Mexico City, six months ago….

It’s been one week now: my sister and brother-in-law, and his mom and my mom, and their German Sheppard Lila, and me, in a tiny three-bedroom house in Mexico City waiting for my sister’s baby to be born.

We thought the baby would come earlier, but it’s in the wrong position and the doctor will have to induce labor in a little less than a week.

So we’ve settled into a routine to pass the time. During the day, when my brother-in-law is working, we run errands, clean the house, do laundry, and plan the evening meal. My brother-in-law’s mom has baked several pies. My mom does crossword puzzles. I work. My sister naps. Then it’s dinner time, and we gather around the dining room table and pass the food and talk a little before clearing it all away and going to bed.

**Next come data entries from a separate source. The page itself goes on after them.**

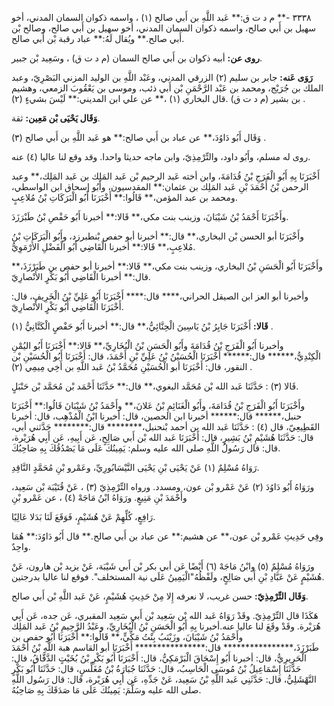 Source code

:٣٣٣٨ -** م د ت ق:** عَبد اللَّهِ بن أَبي صالح (١) ، واسمه ذكوان السمان المدني، أخو سهيل بن أَبي صالح، واسمه ذكوان السمان المدني، أخو سهيل بن أَبي صالح، وصالح بْن أَبي صالح.** ويُقال لَهُ:** عباد رقبة بْن أَبي صالح.

**روى عن:** أبيه ذكوان بن أَبي صالح السمان (م د ت ق) ، وسَعِيد بْن جبير.

**رَوَى عَنه:** جابر بن سليم (٢) الزرقي المدني، وعَبْد اللَّهِ بن الوليد المزني البَصْرِيّ، وعبد الملك بن جُرَيْج، ومحمد بن عَبْد الرَّحْمَنِ بْن أَبي ذئب، وموسى بن يَعْقُوبَ الزمعي، وهشيم بن بشير (م د ت ق) .قال البخاري (١) ،** عن علي ابن المديني:** لَيْسَ بشيءٍ (٢) .

**وَقَال يَحْيَى بْن مَعِين:** ثقة.

وَقَال أَبُو دَاوُدَ،** عن عباد بن أَبي صالح:** هو عَبد اللَّهِ بن أَبي صالح (٣) .

روى له مسلم، وأَبُو داود، والتِّرْمِذِيّ، وابن ماجه حديثا واحدا. وقد وقع لنا عاليا (٤) عنه.

أَخْبَرَنَا بِهِ أَبُو الْفَرَجِ بْنُ قُدَامَةَ، وابن أخته عَبد الرحيم بْن عَبد المَلِك بن عَبد المَلِك،** وعبد الرحمن بْنُ أَحْمَدَ بْنِ عَبد المَلِك بن عثمان:** المقدسيون، وأَبُو إسحاق ابن الواسطي، ومحمد بن عبد المؤمن،** قَالُوا:** أَخْبَرَنَا أَبُو الْبَرَكَاتِ بْنُ مُلاعِبٍ.

وأَخْبَرَنَا أَحْمَدُ بْنُ شَيْبَانَ، وزينب بنت مكي،** قَالا:** أخبرنا أَبُو حَفْصِ بْنُ طَبْرَزَدَ.

وأَخْبَرَنَا أبو الحسن بْن البخاري،** قال:** أخبرنا أبو حفص بْنطبرزد، وأَبُو الْبَرَكَاتِ بْنُ مُلاعِبٍ،** قَالا:** أخبرنا الْقَاضِي أَبُو الْفَضْلِ الأُرْمَوِيُّ.

وأَخْبَرَنَا أَبُو الْحَسَنِ بْنُ البخاري، وزينب بنت مكي،** قَالا:** أخبرنا أبو حفص بن طَبَرْزَذَ،** قال:** أخبرنا الْقَاضِي أَبُو بَكْرٍ الأَنْصارِيّ.

وأخبرنا أبو العز ابن الصيقل الحراني،**** قال:**** أَخْبَرَنَا أَبُو عَلِيِّ بْنُ الْخَرِيفِ، قال: أَخْبَرَنَا الْقَاضِي أَبُو بَكْرٍ الأَنْصارِيّ.

**قَالا:** أَخْبَرَنَا جَابِرُ بْنُ يَاسِينَ الْحِنَّائِيُّ،** قال:** أخبرنا أَبُو حَفْصٍ الْكَتَّانِيُّ (١) .

وأخبرنا أَبُو الْفَرَجِ بْنُ قُدَامَةَ وأَبُو الْحَسَنِ بْنُ الْبُخَارِيِّ،** قَالا:** أَخْبَرَنَا أَبُو اليُمْنِ الْكِنْدِيُّ،****** قال:****** أَخْبَرَنَا الْحُسَيْنُ بْنُ عَلِيِّ بْنِ أَحْمَدَ، قال: أَخْبَرَنَا أَبُو الْحُسَيْنِ بْن النقور، قال: أَخْبَرَنَا أبو الْحُسَيْنِ مُحَمَّدُ بْنُ عَبد اللَّهِ بن أَخِي مِيمِي (٢) .

قَالا (٣) : حَدَّثَنَا عَبد الله بْن مُحَمَّد البغوي،** قال:** حَدَّثَنَا أَحْمَد بْن مُحَمَّد بْن حَنْبَلٍ.

وأَخْبَرَنَا أَبُو الْفَرَجِ بْنُ قُدَامَةَ، وأَبُو الْغَنَائِمِ بْنُ عَلانَ،** وأَحْمَدُ بْنُ شَيْبَانَ قَالُوا:** أَخْبَرَنَا حنبل،****** قال:****** أخبرنا ابن الحصين، قال: أخبرنا ابْنُ الْمُذْهِب، قال: أخبرنا القَطِيعِيّ، قال (٤) : حَدَّثَنَا عَبد الله بن أحمد بْنحنبل،******** قال:******** حَدَّثني أبي، قال: حَدَّثَنَا هُشَيْمِ بْنُ بَشِيرٍ، قال: أَخْبَرَنَا عَبد الله بْن أَبي صَالِحٍ، عَن أَبِيهِ، عَن أَبِي هُرَيْرة، قال: قال رَسُولُ اللَّهِ صلى الله عليه وسلم: يَمِينُكَ عَلَى مَا يَصْدُقُكَ بِهِ صَاحِبُكَ.

رَوَاهُ مُسْلِمٌ (١) عَنْ يَحْيَى بْنِ يَحْيَى النَّيْسَابُورِيِّ، وعَمْرو بْنِ مُحَمَّدٍ النَّاقِدِ.

ورَوَاهُ أَبُو دَاوُدَ (٢) عَنْ عَمْرو بْن عون، ومسدد. ورواه التِّرْمِذِيّ (٣) ، عَنْ قُتَيْبَة بْن سَعِيد، وأَحْمَدَ بْنِ مَنِيعٍ. ورَوَاهُ ابْنُ مَاجَهْ (٤) ، عن عَمْرو بْنِ

رَافِعٍ، كُلِّهِمْ عَنْ هُشَيْمٍ، فَوَقَعَ لَنَا بَدَلا عَالِيًا.

وفِي حَدِيثِ عَمْرو بْن عون،** عن هشيم:** عن عباد بن أَبي صالح.** قال أَبُو دَاوُدَ:** هُمَا واحِدٌ.

ورَوَاهُ مُسْلِمٌ (٥) وابْنُ مَاجَهْ (٦) أَيْضًا عَن أبي بكر بْن أَبي شَيْبَة، عَنْ يزيد بْن هارون، عَنْ هُشَيْمٍ عَنْ عَبَّادِ بْنِ أَبي صَالِحٍ، ولَفْظُهُ"الْيَمِينُ عَلَى نية المستخلف". فوقع لنا عاليا بدرجتين.

**وَقَال التِّرْمِذِيّ:** حسن غريب، لا نعرفه إِلا مِنْ حَدِيثِ هُشَيْمٍ، عَنْ عَبد اللَّهِ بْن أَبي صالح.

هَكَذَا قال التِّرْمِذِيّ. وقَدْ رَوَاهُ عَبد الله بْن سَعِيد بْن أَبي سَعِيد المقبري، عَن جده، عَن أَبِي هُرَيْرة. وقَدْ وقَعَ لنا عاليا عنه.أخبرنا بِهِ أَبُو الْحَسَنِ بْنُ الْبُخَارِيِّ، وعَبْدُ الرَّحِيمِ بْنُ عَبد المَلِك وأَحْمَدُ بْنُ شَيْبَانَ، وزَيْنَبُ بِنْتُ مَكِّيٍّ،** قَالُوا:** أَخْبَرَنَا أَبُو حفص بن طَبَرْزَذَ،**************** قال:**************** أَخْبَرَنَا أبو القاسم هبة اللَّهِ بْنُ أَحْمَدَ الْحَرِيرِيُّ، قال: أخبرنا أَبُو إِسْحَاقَ الْبَرْمَكِيُّ، قال: أَخْبَرَنَا أَبُو بَكْرِ بْنُ بُخَيْتٍ الدَّقَّاقُ، قال: حَدَّثَنَا إِسْمَاعِيلُ بْنُ مُوسَى الْحَاسِبُ، قال: حَدَّثَنَا جُبَارَةُ بْنُ مُغَلِّسٍ، قال: حَدَّثَنَا أَبُو بَكْرٍ النَّهْشَلِيُّ، قال: حَدَّثَنِي عَبد اللَّهِ بْنُ سَعِيد، عَنْ جَدِّهِ، عَن أَبِي هُرَيْرة، قال: قال رَسُول اللَّهِ صلى الله عليه وسَلَّمَ: يَمِينُكَ عَلَى مَا صَدَقَكَ بِهِ صَاحِبُهُ.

Being with my family is like being suspended in time. My work, my friends—my life—feel as far away as the moon. When I think about them it’s as if I’m way out in the water, straining to see land, drifting farther and farther from the shore.

***

Each day is like an episode of Survivor, except instead of running around a tropical island in bathing suits, we're dodging the conversational land mines that accompany overly long family visits:

On the highway, on our way to the mall, my sister goes on about how bad traffic is in Mexico. There are no rules here, she shakes her head. People cut you off and run red lights.

—I know what you mean, I say. In Dar, taxis sometimes drive on the sidewalk (where there is sidewalk) or even on the beach to get around traffic.

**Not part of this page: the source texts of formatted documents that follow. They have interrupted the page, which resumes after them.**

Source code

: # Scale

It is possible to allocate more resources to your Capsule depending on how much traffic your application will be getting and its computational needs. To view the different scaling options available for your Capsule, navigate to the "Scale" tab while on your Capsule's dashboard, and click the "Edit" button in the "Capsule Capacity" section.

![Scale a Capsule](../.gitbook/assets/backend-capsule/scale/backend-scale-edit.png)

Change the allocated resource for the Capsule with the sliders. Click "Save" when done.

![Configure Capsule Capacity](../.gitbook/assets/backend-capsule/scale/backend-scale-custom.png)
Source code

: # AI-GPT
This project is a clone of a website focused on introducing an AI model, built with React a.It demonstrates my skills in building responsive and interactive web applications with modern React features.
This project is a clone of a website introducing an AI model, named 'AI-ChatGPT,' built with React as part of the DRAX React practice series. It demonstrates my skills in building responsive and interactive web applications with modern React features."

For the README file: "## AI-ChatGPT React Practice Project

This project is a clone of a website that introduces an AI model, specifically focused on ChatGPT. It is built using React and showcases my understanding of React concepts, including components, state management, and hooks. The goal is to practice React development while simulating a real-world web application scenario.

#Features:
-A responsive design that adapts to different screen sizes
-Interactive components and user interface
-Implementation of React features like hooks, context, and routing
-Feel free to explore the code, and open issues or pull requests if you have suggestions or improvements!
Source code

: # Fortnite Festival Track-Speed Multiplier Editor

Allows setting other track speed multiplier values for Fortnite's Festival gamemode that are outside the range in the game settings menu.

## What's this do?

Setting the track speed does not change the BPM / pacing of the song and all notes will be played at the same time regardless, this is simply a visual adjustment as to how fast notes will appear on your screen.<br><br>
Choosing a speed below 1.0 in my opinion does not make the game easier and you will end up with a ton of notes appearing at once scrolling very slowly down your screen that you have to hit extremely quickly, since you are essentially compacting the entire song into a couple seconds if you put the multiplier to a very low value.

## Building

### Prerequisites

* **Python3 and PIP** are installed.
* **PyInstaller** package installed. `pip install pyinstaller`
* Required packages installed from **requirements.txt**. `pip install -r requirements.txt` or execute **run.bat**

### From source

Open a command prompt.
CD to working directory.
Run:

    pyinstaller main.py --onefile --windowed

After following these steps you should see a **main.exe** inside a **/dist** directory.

—Fine! You win, your life is harder than mine!

Or I’m shopping for clothes with my mom and she asks what size I wear. When I tell her, she says: that’s the same size I wear.

—I’m not you mom, don’t you get that!

BOOM

***

My mom and I are not close. Relations were badly severed when she left my dad when I was 13, but that separation was only a more intense version of how my parents had always lived. Alone together.

Sometimes I look at my mom, her face gray and drawn, trying so hard to get people to like her, and I feel exasperation and pity. Conversations are always strained. If I say anything that is even slightly funny she laughs hysterically. I cringe.

At lunch at the mall, my sister conceives of a way for us three to bond: she vents about a difficult co-worker. Surely this is an innocuous topic, free from the undercurrents laden in so many others.

—She’s so intense, my sister says! So domineering!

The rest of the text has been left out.